Mario Rodriguez of the Department of Finance stated that there is no proposal for funding adult schools in the 2014-2015 budget, but there is a commitment to supporting the current consortium planning process. (Note: The consortia are a new model for adult education in which community colleges and adult schools collaborate to form an adult education plan for their region. Money for the consortia will be channeled through the community college budget).

Debra Jones, of the California Community College Chancellor’s Office, reported on the progress of the consortium planning process. All community colleges and adult schools have now entered into consortia. There were originally 72 consortia, but two consortia merged with other consortia, so there are now 70.

Ms. Jones noted that one of the most important tasks of the consortia now will be to identify gaps in service in their region and to make a plan to address the gaps. She also stated that the two systems, adult schools and community colleges, are getting to know more about each other and developing a respect and understanding for what each system does.

When questioned by committee members as to whether there was conflict within the consortia, Ms. Jones stated that the process is difficult, but it is working.

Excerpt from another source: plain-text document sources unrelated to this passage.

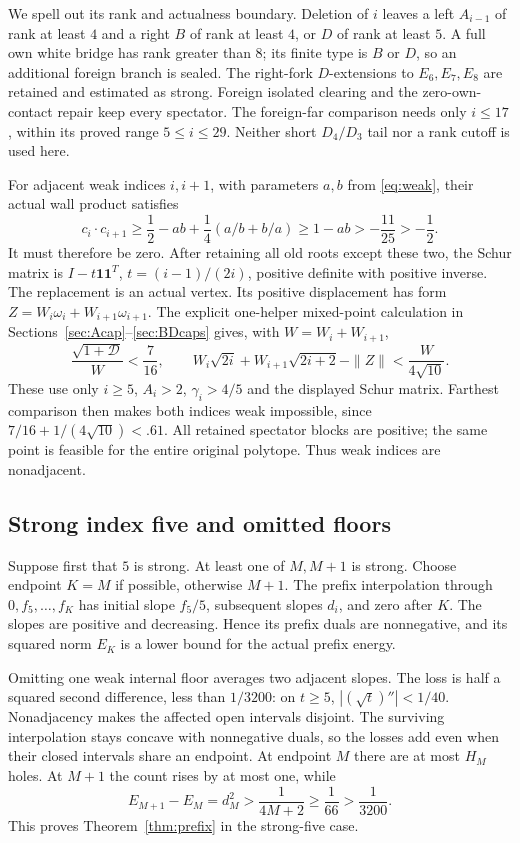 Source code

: \documentclass[11pt]{article}
\theoremstyle{remark}
\begin{document}
We spell out its rank and actualness boundary. Deletion of \(i\)
leaves a left \(A_{i-1}\) of rank at least \(4\) and a right
\(B\) of rank at least \(4\), or \(D\) of rank at least \(5\).
A full own white bridge has rank greater than \(8\); its finite
type is \(B\) or \(D\), so an additional foreign branch is sealed.
The right-fork \(D\)-extensions to \(E_6,E_7,E_8\) are retained
and estimated as strong. Foreign isolated clearing and the
zero-own-contact repair keep every spectator. The foreign-far
comparison needs only \(i\le17\), within its proved range
\(5\le i\le29\). Neither short \(D_4/D_3\) tail nor a rank cutoff
is used here.

For adjacent weak indices \(i,i+1\), with parameters \(a,b\)
from \eqref{eq:weak}, their actual wall product satisfies
\[
 c_i\cdot c_{i+1}
 \ge\frac12-ab+\frac14(a/b+b/a)
 \ge1-ab>-\frac{11}{25}>-\frac12 .
\]
It must therefore be zero. After retaining all old roots except
these two, the Schur matrix is \(I-t\mathbf1\mathbf1^T\),
\(t=(i-1)/(2i)\), positive definite with positive inverse.
The replacement is an actual vertex. Its positive displacement
has form \(Z=W_i\omega_i+W_{i+1}\omega_{i+1}\).
The explicit one-helper mixed-point calculation in
Sections~\ref{sec:Acap}--\ref{sec:BDcaps} gives, with \(W=W_i+W_{i+1}\),
\[
 \frac{\sqrt{1+\mathcal D}}W<\frac7{16},\qquad
 W_i\sqrt{2i}+W_{i+1}\sqrt{2i+2}-\|Z\|
             <\frac{W}{4\sqrt{10}}.
\]
These use only \(i\ge5\), \(A_i>2\), \(\gamma_i>4/5\) and the
displayed Schur matrix. Farthest comparison then makes both
indices weak impossible, since \(7/16+1/(4\sqrt{10})<.61\).
All retained spectator blocks are positive; the same point is
feasible for the entire original polytope. Thus weak indices
are nonadjacent.

\subsection{Strong index five and omitted floors}

Suppose first that \(5\) is strong. At least one of \(M,M+1\)
is strong. Choose endpoint \(K=M\) if possible, otherwise \(M+1\).
The prefix interpolation through \(0,f_5,\ldots,f_K\) has initial
slope \(f_5/5\), subsequent slopes \(d_i\), and zero after \(K\).
The slopes are positive and decreasing. Hence its prefix duals
are nonnegative, and its squared norm \(E_K\) is a lower bound
for the actual prefix energy.

Omitting one weak internal floor averages two adjacent slopes.
The loss is half a squared second difference, less than \(1/3200\):
on \(t\ge5\), \(|(\sqrt t)''|<1/40\). Nonadjacency makes the
affected open intervals disjoint. The surviving interpolation
stays concave with nonnegative duals, so the losses add even when
their closed intervals share an endpoint. At endpoint \(M\) there
are at most \(H_M\) holes. At \(M+1\) the count rises by at most one,
while
\[
 E_{M+1}-E_M=d_M^2>\frac1{4M+2}\ge\frac1{66}>\frac1{3200}.
\]
This proves Theorem~\ref{thm:prefix} in the strong-five case.
\end{document}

Committee members asked if there was any need for more direction from the state as to what is to be done. There was some discussion regarding the need to resolve conflicting state level policies. For example, a community college offering a Certified Nursing Assistant course could offer the course as a credit course for $46 per unit. If the community college offered the same course as a non-credit course, the course would have to be free. An adult school could charge whatever it wanted for the same course, up to the full cost of instruction.

It was also noted during the discussion that, while school districts are required, under the Maintenance of Effort law, to continue spending the same amount on their adult schools as they spent in 2012-2013 for this year and the coming school year, there is no significant state monitoring of maintenance of effort by school districts.

Assembly Member Philip Ting commented that K-12 adult schools are more accessible than community colleges, and that it is important to preserve them.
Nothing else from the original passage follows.